> [Record extracts]
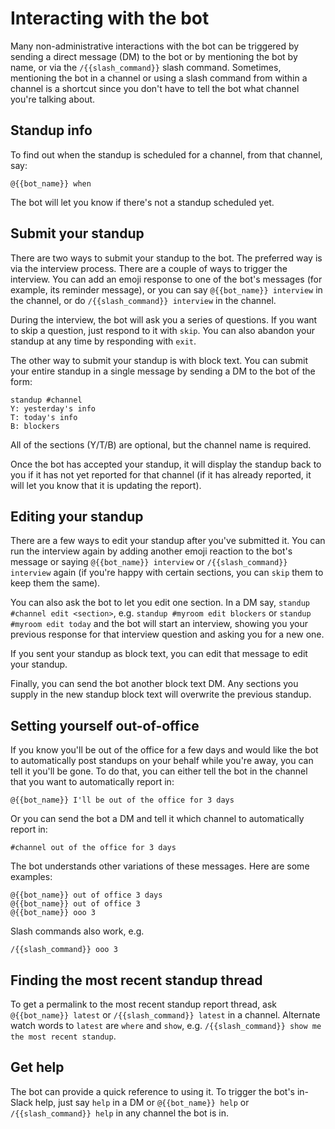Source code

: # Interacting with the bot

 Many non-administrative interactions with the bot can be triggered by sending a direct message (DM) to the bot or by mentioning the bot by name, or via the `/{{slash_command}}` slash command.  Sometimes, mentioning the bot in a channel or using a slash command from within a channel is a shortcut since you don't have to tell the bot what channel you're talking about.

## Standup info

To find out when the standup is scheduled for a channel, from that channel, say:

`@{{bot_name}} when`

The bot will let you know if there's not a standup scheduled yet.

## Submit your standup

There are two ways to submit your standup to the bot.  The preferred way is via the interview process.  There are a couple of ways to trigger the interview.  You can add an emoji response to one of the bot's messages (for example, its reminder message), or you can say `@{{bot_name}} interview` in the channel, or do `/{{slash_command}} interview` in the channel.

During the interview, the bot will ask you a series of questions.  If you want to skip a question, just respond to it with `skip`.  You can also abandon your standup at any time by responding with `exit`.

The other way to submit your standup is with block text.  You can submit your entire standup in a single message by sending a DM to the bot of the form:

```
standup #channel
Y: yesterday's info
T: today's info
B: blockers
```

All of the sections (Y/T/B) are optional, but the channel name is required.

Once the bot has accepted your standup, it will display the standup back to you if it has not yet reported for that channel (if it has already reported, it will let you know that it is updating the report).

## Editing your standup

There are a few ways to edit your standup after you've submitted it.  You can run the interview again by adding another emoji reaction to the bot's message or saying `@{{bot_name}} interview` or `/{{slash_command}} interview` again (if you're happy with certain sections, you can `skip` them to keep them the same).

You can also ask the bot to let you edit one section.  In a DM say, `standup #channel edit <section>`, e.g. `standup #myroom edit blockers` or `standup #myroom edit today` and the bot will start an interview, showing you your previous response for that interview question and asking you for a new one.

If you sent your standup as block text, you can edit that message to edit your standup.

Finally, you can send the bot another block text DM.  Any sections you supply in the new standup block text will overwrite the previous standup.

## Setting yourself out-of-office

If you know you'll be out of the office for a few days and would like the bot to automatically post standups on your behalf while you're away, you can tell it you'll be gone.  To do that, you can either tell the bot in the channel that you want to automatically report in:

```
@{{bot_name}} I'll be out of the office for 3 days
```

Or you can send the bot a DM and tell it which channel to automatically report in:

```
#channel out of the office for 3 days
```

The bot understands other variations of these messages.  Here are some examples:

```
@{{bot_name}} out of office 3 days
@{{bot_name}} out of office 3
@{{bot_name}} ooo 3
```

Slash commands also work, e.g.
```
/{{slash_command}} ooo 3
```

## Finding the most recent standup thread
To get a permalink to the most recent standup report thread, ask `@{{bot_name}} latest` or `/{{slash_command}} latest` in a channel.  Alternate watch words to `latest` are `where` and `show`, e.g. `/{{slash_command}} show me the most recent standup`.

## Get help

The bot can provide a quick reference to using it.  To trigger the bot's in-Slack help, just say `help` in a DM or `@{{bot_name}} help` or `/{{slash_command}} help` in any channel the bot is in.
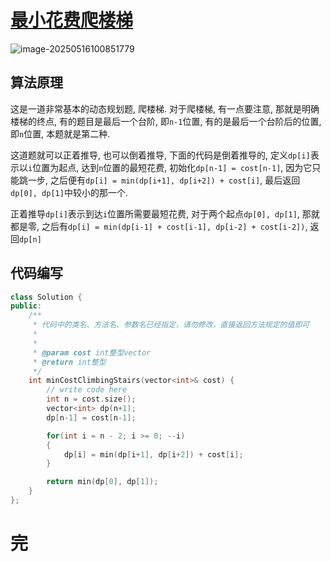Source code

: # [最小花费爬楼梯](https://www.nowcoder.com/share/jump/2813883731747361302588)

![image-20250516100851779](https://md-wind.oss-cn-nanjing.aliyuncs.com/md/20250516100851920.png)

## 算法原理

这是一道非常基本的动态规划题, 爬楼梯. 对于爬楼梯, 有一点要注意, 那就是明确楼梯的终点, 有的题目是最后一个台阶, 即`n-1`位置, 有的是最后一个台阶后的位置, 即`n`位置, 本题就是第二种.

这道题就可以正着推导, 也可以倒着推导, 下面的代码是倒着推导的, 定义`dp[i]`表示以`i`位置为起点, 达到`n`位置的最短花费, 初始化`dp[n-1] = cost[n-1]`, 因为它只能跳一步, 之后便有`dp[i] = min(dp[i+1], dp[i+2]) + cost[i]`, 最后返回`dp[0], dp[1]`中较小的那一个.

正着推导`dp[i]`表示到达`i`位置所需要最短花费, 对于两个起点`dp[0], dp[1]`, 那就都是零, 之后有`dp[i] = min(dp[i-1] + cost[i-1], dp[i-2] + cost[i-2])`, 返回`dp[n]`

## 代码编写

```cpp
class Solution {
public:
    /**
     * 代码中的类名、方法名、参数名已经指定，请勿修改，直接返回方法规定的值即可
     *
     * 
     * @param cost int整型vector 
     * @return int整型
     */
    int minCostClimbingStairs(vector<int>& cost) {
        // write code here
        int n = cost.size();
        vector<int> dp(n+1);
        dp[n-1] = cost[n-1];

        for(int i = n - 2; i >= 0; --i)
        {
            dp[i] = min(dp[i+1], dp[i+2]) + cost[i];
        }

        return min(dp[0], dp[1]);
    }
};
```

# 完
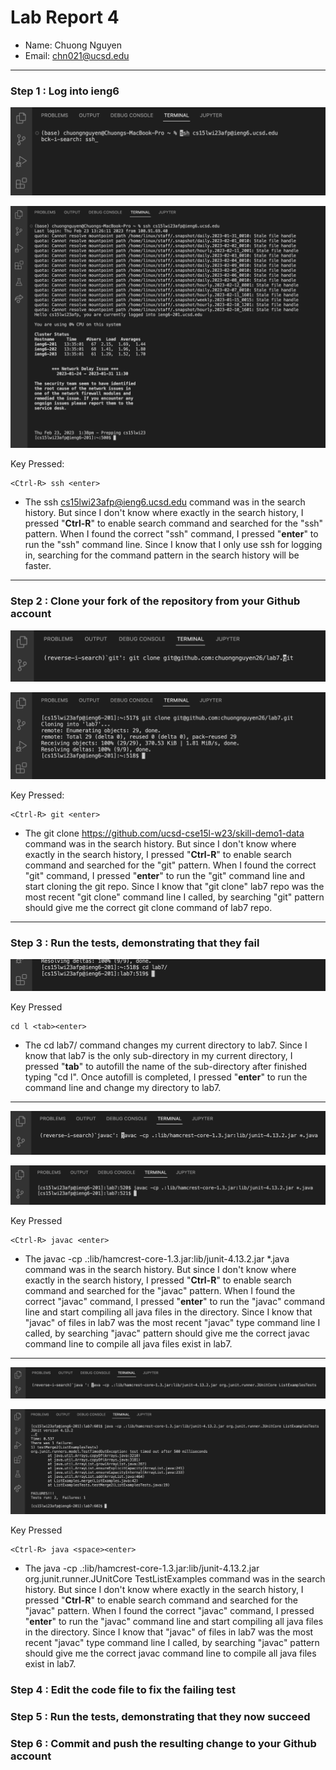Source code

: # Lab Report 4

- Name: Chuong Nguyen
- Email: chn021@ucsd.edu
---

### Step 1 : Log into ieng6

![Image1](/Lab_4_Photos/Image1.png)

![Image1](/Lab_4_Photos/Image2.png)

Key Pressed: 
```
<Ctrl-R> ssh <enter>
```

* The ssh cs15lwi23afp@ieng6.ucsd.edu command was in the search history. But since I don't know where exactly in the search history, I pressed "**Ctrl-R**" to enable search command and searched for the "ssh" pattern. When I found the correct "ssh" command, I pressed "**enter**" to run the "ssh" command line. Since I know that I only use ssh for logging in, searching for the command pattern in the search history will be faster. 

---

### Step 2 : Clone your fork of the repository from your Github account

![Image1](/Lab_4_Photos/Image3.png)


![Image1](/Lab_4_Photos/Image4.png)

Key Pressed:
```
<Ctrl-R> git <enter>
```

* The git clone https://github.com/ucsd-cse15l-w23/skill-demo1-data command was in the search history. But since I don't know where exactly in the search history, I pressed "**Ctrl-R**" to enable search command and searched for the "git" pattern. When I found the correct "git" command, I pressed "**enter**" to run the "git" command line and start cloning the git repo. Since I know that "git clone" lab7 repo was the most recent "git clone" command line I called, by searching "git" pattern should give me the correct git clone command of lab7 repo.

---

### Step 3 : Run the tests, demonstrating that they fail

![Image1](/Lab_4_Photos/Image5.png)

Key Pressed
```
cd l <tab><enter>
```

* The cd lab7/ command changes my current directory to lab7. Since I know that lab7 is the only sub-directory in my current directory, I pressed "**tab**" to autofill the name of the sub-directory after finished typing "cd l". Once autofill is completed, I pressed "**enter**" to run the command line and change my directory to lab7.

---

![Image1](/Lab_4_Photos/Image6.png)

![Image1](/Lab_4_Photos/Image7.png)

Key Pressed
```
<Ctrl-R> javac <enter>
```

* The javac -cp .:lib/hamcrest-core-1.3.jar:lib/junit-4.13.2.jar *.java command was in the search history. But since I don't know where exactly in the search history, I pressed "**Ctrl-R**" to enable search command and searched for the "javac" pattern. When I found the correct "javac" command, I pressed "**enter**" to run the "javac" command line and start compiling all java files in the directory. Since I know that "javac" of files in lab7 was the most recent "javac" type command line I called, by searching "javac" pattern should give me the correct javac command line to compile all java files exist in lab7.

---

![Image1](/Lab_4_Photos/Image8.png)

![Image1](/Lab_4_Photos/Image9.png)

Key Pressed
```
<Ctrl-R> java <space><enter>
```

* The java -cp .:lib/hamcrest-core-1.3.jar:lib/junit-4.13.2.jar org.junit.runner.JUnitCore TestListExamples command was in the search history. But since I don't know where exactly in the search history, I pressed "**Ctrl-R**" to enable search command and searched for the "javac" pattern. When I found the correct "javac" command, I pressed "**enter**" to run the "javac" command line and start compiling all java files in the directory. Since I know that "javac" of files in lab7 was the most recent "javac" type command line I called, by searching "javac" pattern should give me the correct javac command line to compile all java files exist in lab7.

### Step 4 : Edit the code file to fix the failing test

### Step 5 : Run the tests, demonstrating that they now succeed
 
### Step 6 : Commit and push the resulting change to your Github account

> [Directions] What lines of the material contain "response"? Show them.

> [Completed exercise]
There are two ways to submit your standup to the bot.  The preferred way is via the interview process.  There are a couple of ways to trigger the interview.  You can add an emoji response to one of the bot's messages (for example, its reminder message), or you can say `@{{bot_name}} interview` in the channel, or do `/{{slash_command}} interview` in the channel.
You can also ask the bot to let you edit one section.  In a DM say, `standup #channel edit <section>`, e.g. `standup #myroom edit blockers` or `standup #myroom edit today` and the bot will start an interview, showing you your previous response for that interview question and asking you for a new one.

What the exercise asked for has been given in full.